The precise histopathological correlation of BALAD remains unestablished 1),4),5). Currently, most reports are case reports or small case series, and large-scale prospective studies are needed to elucidate the natural course and prognostic factors of BALAD.


  1. Palmieri F, Younis S, Raslan W, Fabozzi L. Bacillary layer detachment in neovascular age-related macular degeneration: case series. Biomedicines. 2023;11(3):988.
  2. Govetto A, Radice P, Lucchini S, et al. Recovery of bacillary layer detachment associated with macula-off rhegmatogenous retinal detachment: evidence of foveation mechanisms? Am J Ophthalmol Case Rep. 2023;32:101923.
  3. Desai A, Tyagi M. Bacillary layer detachment as an inflammatory biomarker in toxoplasmosis retinochoroiditis: serial evolution on optical coherence tomography. BMJ Case Rep. 2023;16:e256629.
  4. Flindris K, Gorgoli K, Koumpoulis I. A case series of bacillary layer detachment (BALAD) in neovascular age-related macular degeneration (nAMD): a novel optical coherence tomography (OCT) biomarker. Cureus. 2025;17(11):e96819.
  5. Jung JJ, Soh YQ, Yu DJG, et al.
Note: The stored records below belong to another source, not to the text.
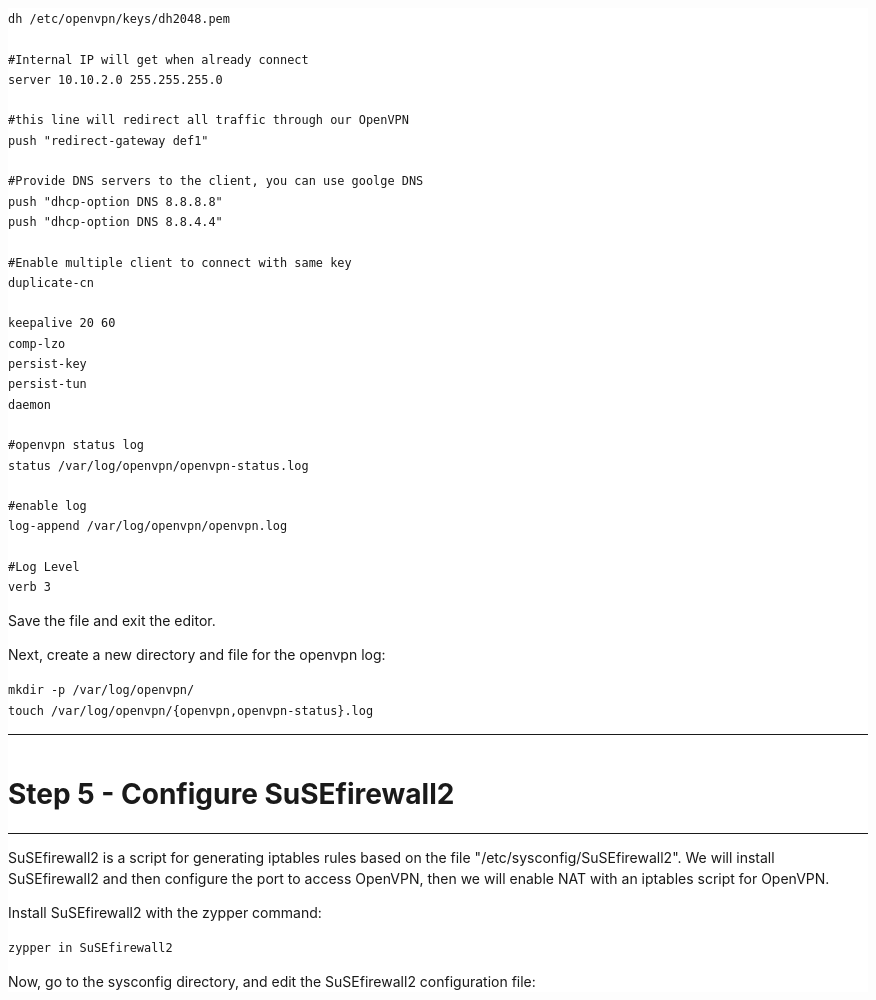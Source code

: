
 ```
dh /etc/openvpn/keys/dh2048.pem
 
#Internal IP will get when already connect
server 10.10.2.0 255.255.255.0
 
#this line will redirect all traffic through our OpenVPN
push "redirect-gateway def1"
 
#Provide DNS servers to the client, you can use goolge DNS
push "dhcp-option DNS 8.8.8.8"
push "dhcp-option DNS 8.8.4.4"
 
#Enable multiple client to connect with same key
duplicate-cn
 
keepalive 20 60
comp-lzo
persist-key
persist-tun
daemon
 
#openvpn status log
status /var/log/openvpn/openvpn-status.log
 
#enable log
log-append /var/log/openvpn/openvpn.log
 
#Log Level
verb 3
```
Save the file and exit the editor.

Next, create a new directory and file for the openvpn log:

```
mkdir -p /var/log/openvpn/
touch /var/log/openvpn/{openvpn,openvpn-status}.log
```

---------------------------------------------------------------------------

# Step 5 - Configure SuSEfirewall2

---------------------------------------------------------------------------

SuSEfirewall2 is a script for generating iptables rules based on the file "/etc/sysconfig/SuSEfirewall2". We will install SuSEfirewall2 and then configure the port to access OpenVPN, then we will enable NAT with an iptables script for OpenVPN.

Install SuSEfirewall2 with the zypper command:

```
zypper in SuSEfirewall2
```
Now, go to the sysconfig directory, and edit the SuSEfirewall2 configuration file:
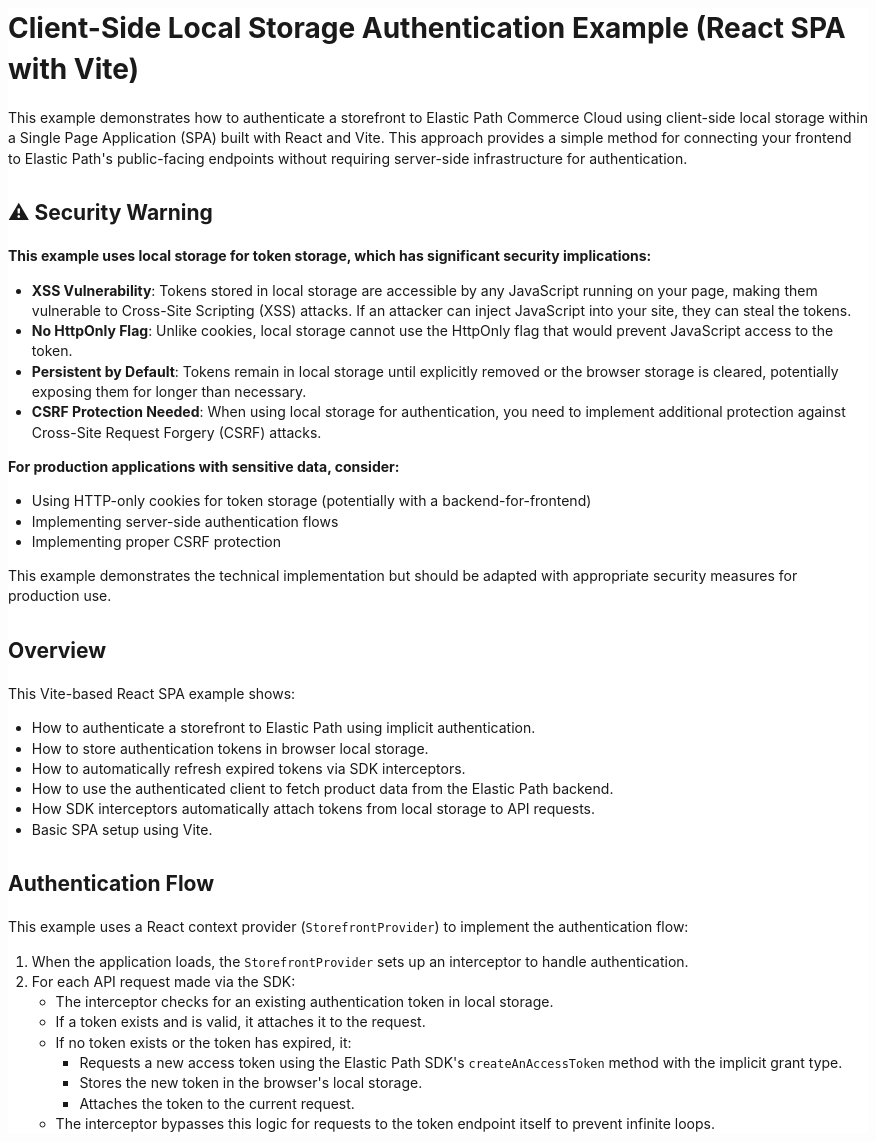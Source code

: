# Client-Side Local Storage Authentication Example (React SPA with Vite)

This example demonstrates how to authenticate a storefront to Elastic Path Commerce Cloud using client-side local storage within a Single Page Application (SPA) built with React and Vite. This approach provides a simple method for connecting your frontend to Elastic Path's public-facing endpoints without requiring server-side infrastructure for authentication.

## ⚠️ Security Warning

**This example uses local storage for token storage, which has significant security implications:**

- **XSS Vulnerability**: Tokens stored in local storage are accessible by any JavaScript running on your page, making them vulnerable to Cross-Site Scripting (XSS) attacks. If an attacker can inject JavaScript into your site, they can steal the tokens.
- **No HttpOnly Flag**: Unlike cookies, local storage cannot use the HttpOnly flag that would prevent JavaScript access to the token.
- **Persistent by Default**: Tokens remain in local storage until explicitly removed or the browser storage is cleared, potentially exposing them for longer than necessary.
- **CSRF Protection Needed**: When using local storage for authentication, you need to implement additional protection against Cross-Site Request Forgery (CSRF) attacks.

**For production applications with sensitive data, consider:**

- Using HTTP-only cookies for token storage (potentially with a backend-for-frontend)
- Implementing server-side authentication flows
- Implementing proper CSRF protection

This example demonstrates the technical implementation but should be adapted with appropriate security measures for production use.

## Overview

This Vite-based React SPA example shows:

- How to authenticate a storefront to Elastic Path using implicit authentication.
- How to store authentication tokens in browser local storage.
- How to automatically refresh expired tokens via SDK interceptors.
- How to use the authenticated client to fetch product data from the Elastic Path backend.
- How SDK interceptors automatically attach tokens from local storage to API requests.
- Basic SPA setup using Vite.

## Authentication Flow

This example uses a React context provider (`StorefrontProvider`) to implement the authentication flow:

1.  When the application loads, the `StorefrontProvider` sets up an interceptor to handle authentication.
2.  For each API request made via the SDK:
    - The interceptor checks for an existing authentication token in local storage.
    - If a token exists and is valid, it attaches it to the request.
    - If no token exists or the token has expired, it:
      - Requests a new access token using the Elastic Path SDK's `createAnAccessToken` method with the implicit grant type.
      - Stores the new token in the browser's local storage.
      - Attaches the token to the current request.
    - The interceptor bypasses this logic for requests to the token endpoint itself to prevent infinite loops.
Bacillary layer detachment due to macular neovascularization. Retina. 2021;41(10):2106-2114.
  6. Socci da Costa D, Gomes e Silva A, Melichar A, et al. Bacillary layer detachment in serpiginous-like choroiditis of presumed intraocular tuberculosis: report of two cases. Am J Ophthalmol Case Rep. 2022;27:101653.
  7. Murillo SA, Medina SP, Romero RM, Murillo FH. Bacillary layer detachment in an atypical case of central serous chorioretinopathy associated with high hyperopia. Case Rep Ophthalmol. 2022;13:504-510.
  8. Fuganti RM, Casella AM, Roisman L, et al. Case series bacillary layer detachment associated with acute central serous chorioretinopathy in patients with COVID-19. Am J Ophthalmol Case Rep. 2022;28:101690.
  9. Cox JT, Wu F, Rossin EJ, Tang WM, Eliott D. Bacillary layer detachment associated with endogenous fungal endophthalmitis. J VitreoRetinal Diseases. 2022;6(4):316-319.